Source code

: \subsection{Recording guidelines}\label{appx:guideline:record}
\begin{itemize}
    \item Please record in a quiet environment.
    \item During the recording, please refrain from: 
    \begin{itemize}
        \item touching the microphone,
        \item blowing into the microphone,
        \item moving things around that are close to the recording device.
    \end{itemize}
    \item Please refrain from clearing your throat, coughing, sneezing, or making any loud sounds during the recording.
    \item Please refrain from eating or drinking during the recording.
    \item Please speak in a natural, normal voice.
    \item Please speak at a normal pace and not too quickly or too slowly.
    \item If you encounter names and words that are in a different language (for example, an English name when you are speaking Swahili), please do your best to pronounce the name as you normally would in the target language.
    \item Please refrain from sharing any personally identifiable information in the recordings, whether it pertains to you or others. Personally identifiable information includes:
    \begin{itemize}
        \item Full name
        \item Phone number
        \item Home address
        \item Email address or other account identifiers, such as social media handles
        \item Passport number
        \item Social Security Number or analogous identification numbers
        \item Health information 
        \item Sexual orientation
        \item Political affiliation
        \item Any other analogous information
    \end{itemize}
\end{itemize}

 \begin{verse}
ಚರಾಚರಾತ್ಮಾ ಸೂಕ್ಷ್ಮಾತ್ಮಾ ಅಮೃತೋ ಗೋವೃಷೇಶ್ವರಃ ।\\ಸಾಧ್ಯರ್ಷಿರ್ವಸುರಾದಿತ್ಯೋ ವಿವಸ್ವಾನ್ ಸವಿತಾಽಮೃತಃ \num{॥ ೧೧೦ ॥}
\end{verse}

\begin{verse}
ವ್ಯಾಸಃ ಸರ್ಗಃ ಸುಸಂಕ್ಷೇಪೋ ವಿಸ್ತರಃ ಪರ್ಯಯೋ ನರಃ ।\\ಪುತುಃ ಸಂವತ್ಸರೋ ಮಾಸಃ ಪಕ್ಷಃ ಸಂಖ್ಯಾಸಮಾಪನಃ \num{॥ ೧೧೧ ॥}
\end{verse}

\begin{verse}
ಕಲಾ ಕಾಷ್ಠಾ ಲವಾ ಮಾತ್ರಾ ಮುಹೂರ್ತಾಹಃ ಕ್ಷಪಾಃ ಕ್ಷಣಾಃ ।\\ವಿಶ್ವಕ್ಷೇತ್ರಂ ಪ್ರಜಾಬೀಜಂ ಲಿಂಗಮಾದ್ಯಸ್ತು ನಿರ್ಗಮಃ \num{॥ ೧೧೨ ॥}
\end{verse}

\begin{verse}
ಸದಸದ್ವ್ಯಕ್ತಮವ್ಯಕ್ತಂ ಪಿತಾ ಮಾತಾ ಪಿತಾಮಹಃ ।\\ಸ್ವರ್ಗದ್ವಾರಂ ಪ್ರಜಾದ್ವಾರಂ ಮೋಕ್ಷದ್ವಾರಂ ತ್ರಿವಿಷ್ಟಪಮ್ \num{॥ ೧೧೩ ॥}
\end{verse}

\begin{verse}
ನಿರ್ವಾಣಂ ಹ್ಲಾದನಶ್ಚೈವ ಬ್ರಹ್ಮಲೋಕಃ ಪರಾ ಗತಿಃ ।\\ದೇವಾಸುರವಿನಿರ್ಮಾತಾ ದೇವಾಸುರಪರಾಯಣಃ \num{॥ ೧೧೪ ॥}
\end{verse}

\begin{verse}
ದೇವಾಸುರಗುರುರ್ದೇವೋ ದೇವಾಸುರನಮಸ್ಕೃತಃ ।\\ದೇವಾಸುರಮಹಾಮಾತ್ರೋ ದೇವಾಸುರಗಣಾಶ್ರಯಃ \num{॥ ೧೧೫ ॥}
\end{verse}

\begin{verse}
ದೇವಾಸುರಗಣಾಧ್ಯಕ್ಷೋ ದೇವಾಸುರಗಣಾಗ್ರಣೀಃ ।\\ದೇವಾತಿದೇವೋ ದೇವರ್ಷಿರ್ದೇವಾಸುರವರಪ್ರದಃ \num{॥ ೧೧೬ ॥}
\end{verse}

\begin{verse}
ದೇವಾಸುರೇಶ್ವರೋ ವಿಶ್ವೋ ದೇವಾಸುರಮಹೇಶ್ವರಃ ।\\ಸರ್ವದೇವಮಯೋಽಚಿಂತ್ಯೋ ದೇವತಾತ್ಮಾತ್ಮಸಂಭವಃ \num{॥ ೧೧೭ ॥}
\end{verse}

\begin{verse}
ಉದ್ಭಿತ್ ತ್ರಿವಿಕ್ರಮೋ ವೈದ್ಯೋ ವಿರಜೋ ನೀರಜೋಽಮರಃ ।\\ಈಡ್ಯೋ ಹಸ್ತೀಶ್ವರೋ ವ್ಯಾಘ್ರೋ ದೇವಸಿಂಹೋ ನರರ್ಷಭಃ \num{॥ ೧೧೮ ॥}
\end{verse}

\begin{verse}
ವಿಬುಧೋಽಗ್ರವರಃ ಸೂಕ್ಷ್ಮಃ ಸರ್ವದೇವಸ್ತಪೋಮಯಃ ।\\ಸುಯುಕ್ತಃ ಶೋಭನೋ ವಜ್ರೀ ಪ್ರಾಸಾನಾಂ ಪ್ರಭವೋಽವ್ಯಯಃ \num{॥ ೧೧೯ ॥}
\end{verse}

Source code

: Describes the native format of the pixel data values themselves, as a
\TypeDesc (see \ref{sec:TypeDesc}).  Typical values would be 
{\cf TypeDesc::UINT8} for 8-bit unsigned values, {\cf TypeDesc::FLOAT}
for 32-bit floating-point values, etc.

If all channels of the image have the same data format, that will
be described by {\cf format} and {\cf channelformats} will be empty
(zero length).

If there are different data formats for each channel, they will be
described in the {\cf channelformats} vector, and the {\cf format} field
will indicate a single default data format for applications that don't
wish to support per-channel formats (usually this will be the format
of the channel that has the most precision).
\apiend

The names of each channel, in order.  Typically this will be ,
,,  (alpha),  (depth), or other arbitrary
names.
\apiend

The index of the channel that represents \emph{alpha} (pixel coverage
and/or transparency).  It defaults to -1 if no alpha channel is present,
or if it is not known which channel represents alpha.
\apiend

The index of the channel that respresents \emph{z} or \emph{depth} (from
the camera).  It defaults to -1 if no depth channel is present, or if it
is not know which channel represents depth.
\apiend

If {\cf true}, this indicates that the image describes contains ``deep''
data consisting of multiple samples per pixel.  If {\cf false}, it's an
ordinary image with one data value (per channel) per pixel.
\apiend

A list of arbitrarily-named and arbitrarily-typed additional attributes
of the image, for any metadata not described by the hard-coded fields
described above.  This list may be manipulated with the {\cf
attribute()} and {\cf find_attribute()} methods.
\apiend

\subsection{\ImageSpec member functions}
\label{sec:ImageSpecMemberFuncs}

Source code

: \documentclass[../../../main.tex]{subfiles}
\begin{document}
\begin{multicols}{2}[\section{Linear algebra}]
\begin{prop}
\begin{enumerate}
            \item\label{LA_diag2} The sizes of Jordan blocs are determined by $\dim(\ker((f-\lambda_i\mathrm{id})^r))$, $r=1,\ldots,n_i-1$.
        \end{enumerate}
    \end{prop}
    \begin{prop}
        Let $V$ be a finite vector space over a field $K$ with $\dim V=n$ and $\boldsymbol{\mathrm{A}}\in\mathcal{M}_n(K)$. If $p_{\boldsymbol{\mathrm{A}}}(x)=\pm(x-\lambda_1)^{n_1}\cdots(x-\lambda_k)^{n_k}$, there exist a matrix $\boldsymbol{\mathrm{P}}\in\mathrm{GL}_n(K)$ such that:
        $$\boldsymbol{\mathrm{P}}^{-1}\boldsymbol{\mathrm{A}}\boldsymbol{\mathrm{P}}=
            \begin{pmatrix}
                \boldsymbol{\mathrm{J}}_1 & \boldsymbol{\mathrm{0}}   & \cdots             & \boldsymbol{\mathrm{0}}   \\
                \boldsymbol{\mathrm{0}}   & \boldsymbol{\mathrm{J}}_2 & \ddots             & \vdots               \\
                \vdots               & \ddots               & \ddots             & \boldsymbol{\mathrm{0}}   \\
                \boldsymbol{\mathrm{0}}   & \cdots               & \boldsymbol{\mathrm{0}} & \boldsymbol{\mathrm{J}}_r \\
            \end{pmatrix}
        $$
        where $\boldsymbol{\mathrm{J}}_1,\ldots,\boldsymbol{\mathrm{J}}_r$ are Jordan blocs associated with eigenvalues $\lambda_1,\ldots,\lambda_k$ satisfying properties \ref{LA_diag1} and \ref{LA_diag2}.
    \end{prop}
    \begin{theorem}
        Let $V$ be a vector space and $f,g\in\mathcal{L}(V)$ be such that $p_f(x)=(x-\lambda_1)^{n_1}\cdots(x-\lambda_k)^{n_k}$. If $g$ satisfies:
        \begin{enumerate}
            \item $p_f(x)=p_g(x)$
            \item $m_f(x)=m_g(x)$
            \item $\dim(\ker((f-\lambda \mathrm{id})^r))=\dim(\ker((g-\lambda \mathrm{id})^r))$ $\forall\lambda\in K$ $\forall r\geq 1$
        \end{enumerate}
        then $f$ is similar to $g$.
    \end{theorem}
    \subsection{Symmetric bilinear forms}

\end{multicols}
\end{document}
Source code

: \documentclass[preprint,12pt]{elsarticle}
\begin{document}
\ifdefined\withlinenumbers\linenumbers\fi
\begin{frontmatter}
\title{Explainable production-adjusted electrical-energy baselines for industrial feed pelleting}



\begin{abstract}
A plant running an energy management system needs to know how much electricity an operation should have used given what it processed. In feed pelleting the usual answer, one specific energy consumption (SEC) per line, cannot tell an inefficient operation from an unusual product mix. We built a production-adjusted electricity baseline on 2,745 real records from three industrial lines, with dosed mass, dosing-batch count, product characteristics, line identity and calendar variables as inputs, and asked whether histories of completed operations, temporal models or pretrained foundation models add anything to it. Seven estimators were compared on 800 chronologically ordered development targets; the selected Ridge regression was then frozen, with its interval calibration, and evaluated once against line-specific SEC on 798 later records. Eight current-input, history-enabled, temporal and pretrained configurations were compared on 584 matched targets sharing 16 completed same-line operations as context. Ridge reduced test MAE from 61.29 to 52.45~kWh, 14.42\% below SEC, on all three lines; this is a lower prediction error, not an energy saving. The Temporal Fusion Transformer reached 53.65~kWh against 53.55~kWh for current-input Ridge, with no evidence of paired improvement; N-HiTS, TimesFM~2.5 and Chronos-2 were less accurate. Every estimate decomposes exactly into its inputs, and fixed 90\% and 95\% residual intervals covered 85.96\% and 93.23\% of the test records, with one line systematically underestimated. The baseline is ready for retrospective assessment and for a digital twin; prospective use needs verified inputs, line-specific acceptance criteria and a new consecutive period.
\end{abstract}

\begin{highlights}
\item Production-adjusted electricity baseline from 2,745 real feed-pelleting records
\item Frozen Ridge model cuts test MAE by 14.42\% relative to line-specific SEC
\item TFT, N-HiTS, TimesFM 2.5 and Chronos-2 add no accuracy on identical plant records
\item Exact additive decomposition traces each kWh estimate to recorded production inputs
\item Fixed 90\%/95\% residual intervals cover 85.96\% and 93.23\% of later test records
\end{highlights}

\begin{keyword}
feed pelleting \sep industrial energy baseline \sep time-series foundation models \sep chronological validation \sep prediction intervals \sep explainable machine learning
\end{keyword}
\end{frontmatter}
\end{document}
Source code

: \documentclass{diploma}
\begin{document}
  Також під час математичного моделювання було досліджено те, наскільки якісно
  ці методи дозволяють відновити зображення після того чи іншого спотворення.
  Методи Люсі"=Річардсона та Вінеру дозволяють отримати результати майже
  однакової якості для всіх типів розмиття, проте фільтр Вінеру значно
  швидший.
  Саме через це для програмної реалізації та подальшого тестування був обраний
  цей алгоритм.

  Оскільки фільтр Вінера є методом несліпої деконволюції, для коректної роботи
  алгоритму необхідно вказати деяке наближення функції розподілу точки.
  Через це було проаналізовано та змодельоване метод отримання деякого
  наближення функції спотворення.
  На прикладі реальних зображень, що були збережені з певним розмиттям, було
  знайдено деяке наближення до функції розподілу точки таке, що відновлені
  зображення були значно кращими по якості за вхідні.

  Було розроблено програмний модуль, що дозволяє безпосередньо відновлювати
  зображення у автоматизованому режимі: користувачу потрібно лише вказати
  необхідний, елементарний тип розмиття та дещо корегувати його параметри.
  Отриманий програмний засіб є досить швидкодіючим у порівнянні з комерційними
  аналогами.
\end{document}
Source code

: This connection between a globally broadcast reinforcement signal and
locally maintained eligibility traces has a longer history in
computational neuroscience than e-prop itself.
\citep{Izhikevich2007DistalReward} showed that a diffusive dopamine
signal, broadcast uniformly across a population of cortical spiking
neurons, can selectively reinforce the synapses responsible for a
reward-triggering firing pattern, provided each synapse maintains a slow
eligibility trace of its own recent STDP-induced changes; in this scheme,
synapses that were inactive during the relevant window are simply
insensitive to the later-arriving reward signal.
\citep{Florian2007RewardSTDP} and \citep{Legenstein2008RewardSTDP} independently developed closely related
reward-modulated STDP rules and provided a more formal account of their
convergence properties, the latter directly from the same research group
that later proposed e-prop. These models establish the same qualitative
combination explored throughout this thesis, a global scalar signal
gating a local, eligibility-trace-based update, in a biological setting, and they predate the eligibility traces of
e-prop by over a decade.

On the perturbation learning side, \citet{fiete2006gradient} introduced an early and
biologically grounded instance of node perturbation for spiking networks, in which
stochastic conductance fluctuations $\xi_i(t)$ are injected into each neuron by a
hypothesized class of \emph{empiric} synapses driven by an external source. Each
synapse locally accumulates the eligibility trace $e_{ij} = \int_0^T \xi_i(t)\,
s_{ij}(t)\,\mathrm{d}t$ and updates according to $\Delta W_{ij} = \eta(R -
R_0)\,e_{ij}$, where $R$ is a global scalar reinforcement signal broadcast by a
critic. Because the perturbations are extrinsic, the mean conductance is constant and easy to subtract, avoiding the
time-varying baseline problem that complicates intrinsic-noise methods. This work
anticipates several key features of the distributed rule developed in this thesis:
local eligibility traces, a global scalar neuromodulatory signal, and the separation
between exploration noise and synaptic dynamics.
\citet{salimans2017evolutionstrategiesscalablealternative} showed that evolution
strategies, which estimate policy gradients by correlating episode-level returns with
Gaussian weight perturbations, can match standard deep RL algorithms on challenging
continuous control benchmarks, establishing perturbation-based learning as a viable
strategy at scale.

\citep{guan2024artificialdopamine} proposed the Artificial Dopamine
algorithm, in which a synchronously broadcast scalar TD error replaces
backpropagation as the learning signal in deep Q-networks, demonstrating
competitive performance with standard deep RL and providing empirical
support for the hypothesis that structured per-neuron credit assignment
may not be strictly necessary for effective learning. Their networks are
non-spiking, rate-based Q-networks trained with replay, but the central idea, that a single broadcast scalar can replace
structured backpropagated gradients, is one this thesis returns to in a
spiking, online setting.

▶ [Exercise goal]: Would you print, exactly as written, every line above from the one holding "a diffusive dopamine" through the one holding "gating a local, eligibility-trace-based", with both included and no other lines?

▶ [Result for this exercise]:
\citep{Izhikevich2007DistalReward} showed that a diffusive dopamine
signal, broadcast uniformly across a population of cortical spiking
neurons, can selectively reinforce the synapses responsible for a
reward-triggering firing pattern, provided each synapse maintains a slow
eligibility trace of its own recent STDP-induced changes; in this scheme,
synapses that were inactive during the relevant window are simply
insensitive to the later-arriving reward signal.
\citep{Florian2007RewardSTDP} and \citep{Legenstein2008RewardSTDP} independently developed closely related
reward-modulated STDP rules and provided a more formal account of their
convergence properties, the latter directly from the same research group
that later proposed e-prop. These models establish the same qualitative
combination explored throughout this thesis, a global scalar signal
gating a local, eligibility-trace-based update, in a biological setting, and they predate the eligibility traces of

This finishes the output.